Veterans Affairs leaders will not recommend appealing a federal court ruling to award disability benefits to thousands of Vietnam veterans who claim exposure to cancer-causing chemical defoliants during ship deployments off that country’s coastline, officials confirmed Tuesday.
During an appearance before the Senate Veterans’ Affairs Committee, VA Secretary Robert Wilkie said he will not ask the Department of Justice to continue to fight the legal issue. Federal officials have until late April to appeal the decision, issued by the U.S. Court of Appeals for the Federal Circuit in January.
Wilkie emphasized that other federal officials could still offer arguments in favor of filing an appeal. But his recommendation is likely to be an oversized factor in any decision, given the potential impact on his department.

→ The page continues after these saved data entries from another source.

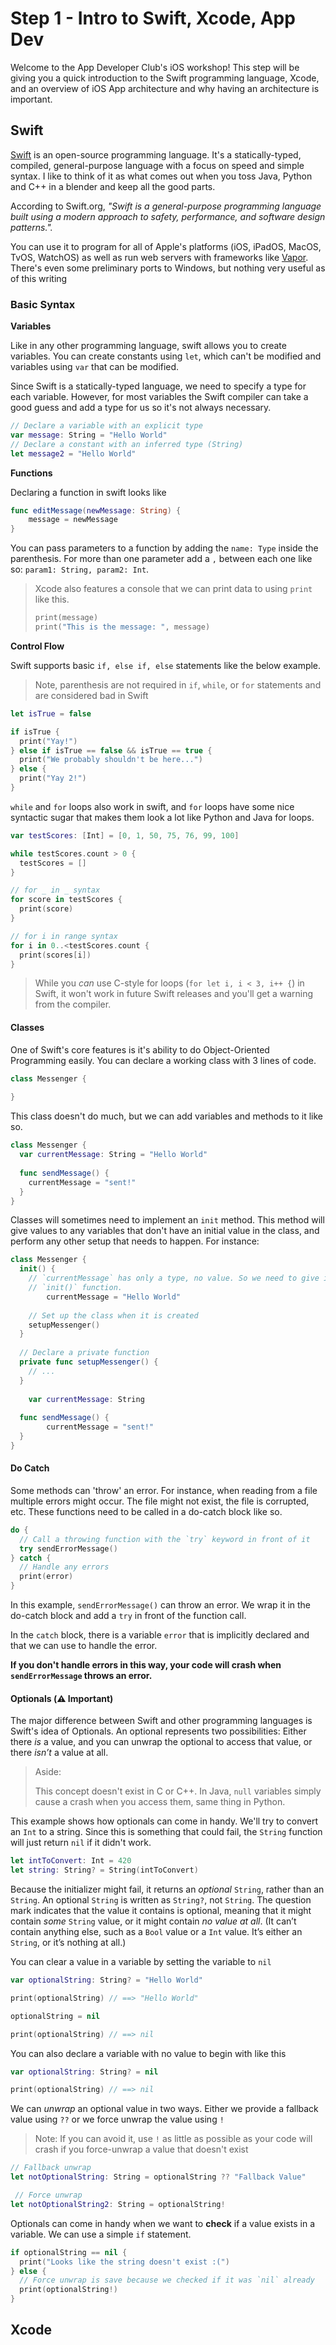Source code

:# Step 1 - Intro to Swift, Xcode, App Dev

Welcome to the App Developer Club's iOS workshop! This step will be giving you a quick introduction to the Swift programming language, Xcode, and an overview of iOS App architecture and why having an architecture is important.

## Swift

[Swift](https://swift.org/about/) is an open-source programming language. It's a statically-typed, compiled, general-purpose language with a focus on speed and simple syntax. I like to think of it as what comes out when you toss Java, Python and C++ in a blender and keep all the good parts.

According to Swift.org, *"Swift is a general-purpose programming language built using a modern approach to safety, performance, and software design patterns.".*

You can use it to program for all of Apple's platforms (iOS, iPadOS, MacOS, TvOS, WatchOS) as well as run web servers with frameworks like [Vapor](https://vapor.codes/). There's even some preliminary ports to Windows, but nothing very useful as of this writing

### Basic Syntax

**Variables**

Like in any other programming language, swift allows you to create variables. You can create constants using `let`, which can't be modified and variables using `var` that can be modified. 

Since Swift is a statically-typed language, we need to specify a type for each variable. However, for most variables the Swift compiler can take a good guess and add a type for us so it's not always necessary.

```swift
// Declare a variable with an explicit type
var message: String = "Hello World"
// Declare a constant with an inferred type (String)
let message2 = "Hello World"
```

**Functions**

Declaring a function in swift looks like

```swift
func editMessage(newMessage: String) {
	message = newMessage
}
```

You can pass parameters to a function by adding the `name: Type` inside the parenthesis. For more than one parameter add a `,` between each one like so: `param1: String, param2: Int`.

> Xcode also features a console that we can print data to using `print` like this.
>
> ```swift
> print(message)
> print("This is the message: ", message)
> ```

**Control Flow**

Swift supports basic `if, else if, else` statements like the below example. 

> Note, parenthesis are not required in `if`, `while`, or `for` statements and are considered bad in Swift

```swift
let isTrue = false

if isTrue {
  print("Yay!")
} else if isTrue == false && isTrue == true {
  print("We probably shouldn't be here...")
} else {
  print("Yay 2!")
}
```

`while` and `for` loops also work in swift, and `for` loops have some nice syntactic sugar that makes them look a lot like Python and Java for loops.

```swift
var testScores: [Int] = [0, 1, 50, 75, 76, 99, 100]

while testScores.count > 0 {
  testScores = []
}

// for _ in _ syntax
for score in testScores {
  print(score)
}

// for i in range syntax
for i in 0..<testScores.count {
  print(scores[i])
}
```

> While you *can* use C-style for loops (`for let i, i < 3, i++ {`) in Swift, it won't work in future Swift releases and you'll get a warning from the compiler.

#### Classes

One of Swift's core features is it's ability to do Object-Oriented Programming easily. You can declare a working class with 3 lines of code.

```swift
class Messenger {
  
}
```

This class doesn't do much, but we can add variables and methods to it like so.

```swift
class Messenger {
  var currentMessage: String = "Hello World"
  
  func sendMessage() {
    currentMessage = "sent!"
  }
}
```

Classes will sometimes need to implement an `init` method. This method will give values to any variables that don't have an initial value in the class, and perform any other setup that needs to happen. For instance:

```swift
class Messenger {
  init() {
    // `currentMessage` has only a type, no value. So we need to give it a value in the
    // `init()` function.
		currentMessage = "Hello World"
    
    // Set up the class when it is created
    setupMessenger()
  }
  
  // Declare a private function
  private func setupMessenger() {
    // ...
  }
  
	var currentMessage: String
  
  func sendMessage() {
		currentMessage = "sent!"
  }
}
```

#### Do Catch

Some methods can 'throw' an error. For instance, when reading from a file multiple errors might occur. The file might not exist, the file is corrupted, etc. These functions need to be called in a do-catch block like so.

```swift
do {
  // Call a throwing function with the `try` keyword in front of it
  try sendErrorMessage()
} catch {
  // Handle any errors
  print(error)
}
```

In this example, `sendErrorMessage()` can throw an error. We wrap it in the do-catch block and add a `try` in front of the function call. 

In the `catch` block, there is a variable `error` that is implicitly declared and that we can use to handle the error.

**If you don't handle errors in this way, your code will crash when `sendErrorMessage` throws an error.**

#### Optionals (⚠️ Important)

The major difference between Swift and other programming languages is Swift's idea of Optionals. An optional represents two possibilities: Either there *is* a value, and you can unwrap the optional to access that value, or there *isn’t* a value at all.

> Aside:
>
> This concept doesn't exist in C or C++. In Java, `null` variables simply cause a crash when you access them, same thing in Python.

This example shows how optionals can come in handy. We'll try to convert an `Int` to a string. Since this is something that could fail, the `String` function will just return `nil` if it didn't work.

```swift
let intToConvert: Int = 420
let string: String? = String(intToConvert)
```

Because the initializer might fail, it returns an *optional* `String`, rather than an `String`. An optional `String` is written as `String?`, not `String`. The question mark indicates that the value it contains is optional, meaning that it might contain *some* `String` value, or it might contain *no value at all*. (It can’t contain anything else, such as a `Bool` value or a `Int` value. It’s either an `String`, or it’s nothing at all.)

You can clear a value in a variable by setting the variable to `nil`

```swift
var optionalString: String? = "Hello World"

print(optionalString) // ==> "Hello World"

optionalString = nil

print(optionalString) // ==> nil
```

You can also declare a variable with no value to begin with like this

```swift
var optionalString: String? = nil

print(optionalString) // ==> nil
```

We can *unwrap* an optional value in two ways. Either we provide a fallback value using `??` or we force unwrap the value using `!`

> Note: If you can avoid it, use `!` as little as possible as your code will crash if you force-unwrap a value that doesn't exist

```swift
// Fallback unwrap
let notOptionalString: String = optionalString ?? "Fallback Value"

 // Force unwrap
let notOptionalString2: String = optionalString!
```

Optionals can come in handy when we want to **check** if a value exists in a variable. We can use a simple `if` statement.

```swift
if optionalString == nil {
  print("Looks like the string doesn't exist :(")
} else {
  // Force unwrap is save because we checked if it was `nil` already
  print(optionalString!)
}
```

## Xcode

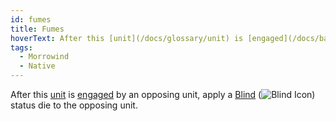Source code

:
 ```yaml
---
id: fumes
title: Fumes
hoverText: After this [unit](/docs/glossary/unit) is [engaged](/docs/battles/adventurer-turn/engage) by an opposing unit, apply a [Blind](/docs/battles/status-effects/blind) status die to the opposing unit.
tags:
  - Morrowind
  - Native
---
```


After this [unit](/docs/glossary/unit) is [engaged](/docs/battles/adventurer-turn/engage) by an opposing unit, apply a [Blind](/docs/battles/status-effects/blind) (<img src="/icons/blind.svg" alt="Blind Icon" className="icon-svg" />) status die to the opposing unit.
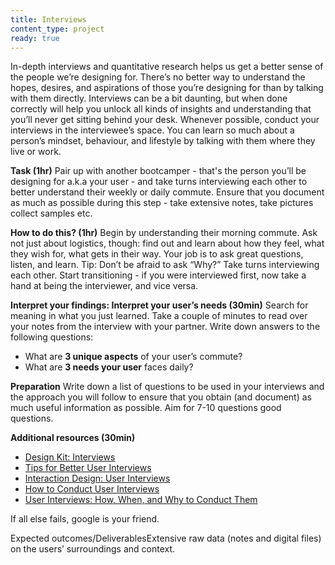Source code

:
```yaml
---
title: Interviews
content_type: project
ready: true
---
```


In-depth interviews and quantitative research helps us get a better sense of the people we’re designing for. There’s no better way to understand the hopes, desires, and aspirations of those you’re designing for than by talking with them directly. Interviews can be a bit daunting, but when done correctly will help you unlock all kinds of insights and understanding that you’ll never get sitting behind your desk. Whenever possible, conduct your interviews in the interviewee’s space. You can learn so much about a person’s mindset, behaviour, and lifestyle by talking with them where they live or work.

**Task (1hr)**
Pair up with another bootcamper - that's the person you’ll be designing for a.k.a your user - and take turns interviewing each other to better understand their weekly or daily commute. Ensure that you document as much as possible during this step - take extensive notes, take pictures collect samples etc.

**How to do this? (1hr)**
Begin by understanding their morning commute. Ask not just about logistics, though: find out and learn about how they feel, what they wish for, what gets in their way. Your job is to ask great questions, listen, and learn. Tip: Don’t be afraid to ask “Why?” Take turns interviewing each other. Start transitioning - if you were interviewed first, now take a hand at being the interviewer, and vice versa. 

**Interpret your findings: Interpret your user’s needs (30min)**
Search for meaning in what you just learned. Take a couple of minutes to read over your notes from the interview with your partner. Write down answers to the following questions:
- What are **3 unique aspects** of your user’s commute? 
- What are **3 needs your user** faces daily?

**Preparation**
Write down a list of questions to be used in your interviews and the approach you will follow to ensure that you obtain (and document) as much useful information as possible. Aim for 7-10 questions good questions.

**Additional resources (30min)**
- [Design Kit: Interviews](https://www.designkit.org/methods#filter)
- [Tips for Better User Interviews](https://www.designkit.org/methods#filter)
- [Interaction Design: User Interviews](https://www.interaction-design.org/literature/topics/user-interviews)
- [How to Conduct User Interviews](https://uxdesign.cc/how-to-conduct-user-interviews-fe4b8c34b0b7)
- [User Interviews: How, When, and Why to Conduct Them](https://www.nngroup.com/articles/user-interviews/)

If all else fails, google is your friend.

Expected outcomes/DeliverablesExtensive raw data (notes and digital files) on the users’ surroundings and context.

The decision could affect up to 90,000 veterans who have been petitioning VA officials for disability payouts for years.
Letting the decision stand would give advocates for so-called "blue water” Navy veterans the victory they have been pursuing for more than a decade, arguing that thousands of ailing and aging Vietnam veterans have been unfairly blocked from collecting disability benefits for their on-duty injuries.
Under current department rules, the blue water veterans — an estimated 90,000 individuals — can receive medical care for their illnesses through VA. But to receive disability benefits worth up to several thousand dollars a month, they must prove that their ailments are directly connected to toxic exposure while on duty.
That’s not the case for other Vietnam veterans, who are presumed to have been exposed to Agent Orange and other defoliants known to cause serious and rare cancers.
So while a veteran who served on the shoreline can receive disability payouts after contracting Parkinson’s disease or prostate cancer, a veteran who served on a ship a few miles away would have to provide evidence of direct contact with hazardous chemicals.
The federal court ruling sided with advocates who said that proof is nearly impossible to obtain now, decades after the toxic exposures occurred.
VA officials had said that adopting new “non-scientific” standards for disability benefits could open a floodgate of new claims. But lawmakers for the past two years have worked on legislation narrowly tailored to the “blue water” Navy veterans issue, and are urging VA to drop it’s opposition.
Wilkie’s announcement received immediate praise from several members of the committee. Sen. Richard Blumenthal, D-Conn., called the recommendation not to appeal “a chance to bring fairness and justice to our veterans.”
Paying for disability benefits of the Vietnam War veterans would be covered by a new VA home loan fee.
If the court decision stands, VA will be faced with a sizable bill in coming years to cover the new disability benefits claims. Congressional Budget Office officials had estimated the new awards could total about $1.1 billion over 10 years, but VA officials said the figure could rise to more than $5 billion.
Senate Veterans’ Affairs Committee Chairman Johnny Isakson, R-Ga., said lawmakers will have to work closely with VA officials in coming months to address those costs. John Wells, retired Navy commander and the executive director of Military-Veterans Advocacy — which helped file the lawsuit prompting the January court ruling — echoed that plan.
“(Wilkie’s) decision is consistent with what he has told (our group) privately,” he said. “We thank him for bringing this tragic episode to a close, and look forward to working with him on issues dealing with implementation.”
Mike Little, executive director for the Sea Service Family Foundation and a longtime advocate on the issue, called the announcement a “great day” for Vietnam veterans.
“VA owes all these vets and apology for the years they spent denying them benefits,” he said. “Not appealing this court decision is the first step. I hope this decision brings peace of mind to those widows left behind.”
The full decision — Procopio vs. Wilkie — is available at the appeals court’s website.